-- TASK DETAILS --
Report all lines of the records that contain "sacchariflorus".

Dataset excerpts:
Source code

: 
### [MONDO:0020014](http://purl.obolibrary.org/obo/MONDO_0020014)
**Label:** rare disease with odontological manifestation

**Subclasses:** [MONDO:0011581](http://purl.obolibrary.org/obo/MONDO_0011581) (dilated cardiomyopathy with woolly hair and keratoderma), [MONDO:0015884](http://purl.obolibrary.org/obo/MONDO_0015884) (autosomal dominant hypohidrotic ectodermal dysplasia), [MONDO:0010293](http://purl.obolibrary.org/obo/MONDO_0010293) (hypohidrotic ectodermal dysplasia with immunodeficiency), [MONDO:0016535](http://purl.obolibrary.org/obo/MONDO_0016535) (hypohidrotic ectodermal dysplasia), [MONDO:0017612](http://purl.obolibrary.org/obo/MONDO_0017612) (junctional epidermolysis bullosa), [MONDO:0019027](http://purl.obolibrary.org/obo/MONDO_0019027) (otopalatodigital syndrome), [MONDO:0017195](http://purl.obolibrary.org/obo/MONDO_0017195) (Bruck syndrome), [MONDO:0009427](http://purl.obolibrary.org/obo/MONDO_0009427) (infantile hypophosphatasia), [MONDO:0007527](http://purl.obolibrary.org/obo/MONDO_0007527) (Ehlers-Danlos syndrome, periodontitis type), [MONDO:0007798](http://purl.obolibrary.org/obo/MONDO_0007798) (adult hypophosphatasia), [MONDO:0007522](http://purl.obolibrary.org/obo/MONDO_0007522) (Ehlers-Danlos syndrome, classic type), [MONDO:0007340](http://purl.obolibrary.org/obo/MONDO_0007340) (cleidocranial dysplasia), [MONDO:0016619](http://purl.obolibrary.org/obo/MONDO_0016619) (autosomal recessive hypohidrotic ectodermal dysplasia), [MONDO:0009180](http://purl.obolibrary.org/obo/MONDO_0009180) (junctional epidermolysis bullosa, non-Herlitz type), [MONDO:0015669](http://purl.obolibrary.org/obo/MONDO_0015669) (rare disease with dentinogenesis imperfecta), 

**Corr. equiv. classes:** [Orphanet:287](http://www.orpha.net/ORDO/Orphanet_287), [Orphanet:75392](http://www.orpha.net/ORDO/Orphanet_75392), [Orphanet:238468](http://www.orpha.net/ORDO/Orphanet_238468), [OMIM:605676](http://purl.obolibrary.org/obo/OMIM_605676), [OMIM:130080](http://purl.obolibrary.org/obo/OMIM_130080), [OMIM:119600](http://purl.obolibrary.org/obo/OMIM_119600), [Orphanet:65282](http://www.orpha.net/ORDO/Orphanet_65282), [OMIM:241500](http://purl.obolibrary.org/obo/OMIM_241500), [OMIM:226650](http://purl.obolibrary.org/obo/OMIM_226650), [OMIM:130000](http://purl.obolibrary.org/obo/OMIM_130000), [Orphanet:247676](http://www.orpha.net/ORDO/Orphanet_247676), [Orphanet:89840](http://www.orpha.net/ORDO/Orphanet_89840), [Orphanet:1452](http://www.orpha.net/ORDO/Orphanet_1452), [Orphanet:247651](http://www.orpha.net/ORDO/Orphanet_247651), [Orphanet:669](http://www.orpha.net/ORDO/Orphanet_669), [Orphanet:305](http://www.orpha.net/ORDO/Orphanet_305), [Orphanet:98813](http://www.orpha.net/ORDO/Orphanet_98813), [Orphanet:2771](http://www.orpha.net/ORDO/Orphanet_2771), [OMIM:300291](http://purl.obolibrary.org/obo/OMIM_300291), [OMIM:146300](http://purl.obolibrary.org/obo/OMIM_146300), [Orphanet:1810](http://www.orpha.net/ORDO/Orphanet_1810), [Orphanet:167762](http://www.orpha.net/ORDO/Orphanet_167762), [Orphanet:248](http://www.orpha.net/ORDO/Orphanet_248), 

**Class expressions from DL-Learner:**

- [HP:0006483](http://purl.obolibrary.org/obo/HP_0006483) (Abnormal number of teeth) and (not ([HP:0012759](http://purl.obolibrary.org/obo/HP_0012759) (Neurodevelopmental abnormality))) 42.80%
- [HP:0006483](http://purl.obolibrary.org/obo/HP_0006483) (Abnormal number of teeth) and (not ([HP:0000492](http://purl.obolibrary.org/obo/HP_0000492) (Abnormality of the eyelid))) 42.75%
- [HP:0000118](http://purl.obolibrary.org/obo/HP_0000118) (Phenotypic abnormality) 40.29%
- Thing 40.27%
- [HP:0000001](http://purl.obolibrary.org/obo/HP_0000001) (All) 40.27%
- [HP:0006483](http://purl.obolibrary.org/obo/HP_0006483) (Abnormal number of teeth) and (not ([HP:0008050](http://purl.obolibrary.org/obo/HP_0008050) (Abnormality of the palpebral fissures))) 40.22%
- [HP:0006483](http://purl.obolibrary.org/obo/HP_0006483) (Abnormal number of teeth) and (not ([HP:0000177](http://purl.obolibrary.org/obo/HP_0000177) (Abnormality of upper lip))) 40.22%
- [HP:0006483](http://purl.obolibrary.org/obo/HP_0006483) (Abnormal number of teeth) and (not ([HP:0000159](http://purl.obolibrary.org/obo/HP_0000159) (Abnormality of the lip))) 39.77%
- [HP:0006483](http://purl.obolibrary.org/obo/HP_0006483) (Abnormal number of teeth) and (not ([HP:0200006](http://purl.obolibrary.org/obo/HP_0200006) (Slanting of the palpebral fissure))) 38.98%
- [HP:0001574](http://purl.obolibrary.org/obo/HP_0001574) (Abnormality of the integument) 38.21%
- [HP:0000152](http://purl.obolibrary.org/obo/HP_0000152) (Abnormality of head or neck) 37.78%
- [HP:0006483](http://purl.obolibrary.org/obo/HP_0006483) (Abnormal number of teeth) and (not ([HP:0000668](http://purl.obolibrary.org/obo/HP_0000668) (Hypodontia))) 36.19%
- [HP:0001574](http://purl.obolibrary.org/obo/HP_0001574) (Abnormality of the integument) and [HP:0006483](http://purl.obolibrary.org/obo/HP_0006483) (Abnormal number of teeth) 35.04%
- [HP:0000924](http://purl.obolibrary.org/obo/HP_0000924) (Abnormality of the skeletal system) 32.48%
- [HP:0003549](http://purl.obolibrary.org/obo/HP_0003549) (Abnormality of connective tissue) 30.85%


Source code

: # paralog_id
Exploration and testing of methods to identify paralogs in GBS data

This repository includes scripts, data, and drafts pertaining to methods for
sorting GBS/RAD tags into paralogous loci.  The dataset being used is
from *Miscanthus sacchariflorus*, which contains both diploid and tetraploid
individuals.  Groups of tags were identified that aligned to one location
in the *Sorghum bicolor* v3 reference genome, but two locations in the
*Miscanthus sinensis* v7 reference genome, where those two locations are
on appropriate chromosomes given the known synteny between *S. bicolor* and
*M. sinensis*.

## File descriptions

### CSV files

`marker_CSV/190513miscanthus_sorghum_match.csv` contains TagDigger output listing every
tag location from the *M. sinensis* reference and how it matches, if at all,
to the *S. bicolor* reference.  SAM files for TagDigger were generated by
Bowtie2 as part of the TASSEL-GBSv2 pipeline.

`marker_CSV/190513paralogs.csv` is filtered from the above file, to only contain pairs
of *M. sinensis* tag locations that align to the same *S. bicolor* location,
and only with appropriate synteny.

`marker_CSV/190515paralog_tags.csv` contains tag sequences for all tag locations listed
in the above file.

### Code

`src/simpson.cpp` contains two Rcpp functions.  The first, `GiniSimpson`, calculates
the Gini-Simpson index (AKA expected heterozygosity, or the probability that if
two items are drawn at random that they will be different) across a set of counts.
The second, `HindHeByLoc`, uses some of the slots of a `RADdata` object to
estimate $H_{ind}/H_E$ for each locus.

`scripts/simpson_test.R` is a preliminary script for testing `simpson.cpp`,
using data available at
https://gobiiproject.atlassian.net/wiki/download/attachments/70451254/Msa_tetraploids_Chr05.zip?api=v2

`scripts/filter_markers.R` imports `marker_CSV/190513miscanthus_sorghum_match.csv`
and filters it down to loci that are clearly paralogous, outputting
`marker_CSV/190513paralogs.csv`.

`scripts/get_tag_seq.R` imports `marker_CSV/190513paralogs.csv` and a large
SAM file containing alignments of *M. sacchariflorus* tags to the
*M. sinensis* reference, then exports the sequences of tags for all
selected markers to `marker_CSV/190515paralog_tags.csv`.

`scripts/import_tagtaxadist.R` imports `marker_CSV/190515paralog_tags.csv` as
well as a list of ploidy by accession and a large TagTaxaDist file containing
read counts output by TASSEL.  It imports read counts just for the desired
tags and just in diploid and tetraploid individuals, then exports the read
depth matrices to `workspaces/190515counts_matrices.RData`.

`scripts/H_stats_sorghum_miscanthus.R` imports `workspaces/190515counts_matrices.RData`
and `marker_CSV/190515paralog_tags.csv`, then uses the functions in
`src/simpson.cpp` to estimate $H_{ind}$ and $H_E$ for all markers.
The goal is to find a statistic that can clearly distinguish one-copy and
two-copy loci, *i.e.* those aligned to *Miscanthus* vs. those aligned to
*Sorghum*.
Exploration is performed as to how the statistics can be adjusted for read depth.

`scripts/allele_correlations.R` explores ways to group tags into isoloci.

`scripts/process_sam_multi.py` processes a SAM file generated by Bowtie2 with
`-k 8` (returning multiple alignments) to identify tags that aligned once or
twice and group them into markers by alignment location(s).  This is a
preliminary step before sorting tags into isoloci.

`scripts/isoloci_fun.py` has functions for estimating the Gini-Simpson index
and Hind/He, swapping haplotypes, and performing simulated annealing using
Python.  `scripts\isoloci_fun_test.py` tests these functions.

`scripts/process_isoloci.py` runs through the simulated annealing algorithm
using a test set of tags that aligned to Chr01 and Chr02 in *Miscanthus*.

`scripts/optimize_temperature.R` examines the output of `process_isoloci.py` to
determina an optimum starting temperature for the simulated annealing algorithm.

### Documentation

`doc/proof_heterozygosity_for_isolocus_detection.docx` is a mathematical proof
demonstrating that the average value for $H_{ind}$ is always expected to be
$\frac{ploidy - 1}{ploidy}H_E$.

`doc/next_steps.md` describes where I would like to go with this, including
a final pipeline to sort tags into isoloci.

-- YOUR RESPONSE --
from *Miscanthus sacchariflorus*, which contains both diploid and tetraploid
SAM file containing alignments of *M. sacchariflorus* tags to the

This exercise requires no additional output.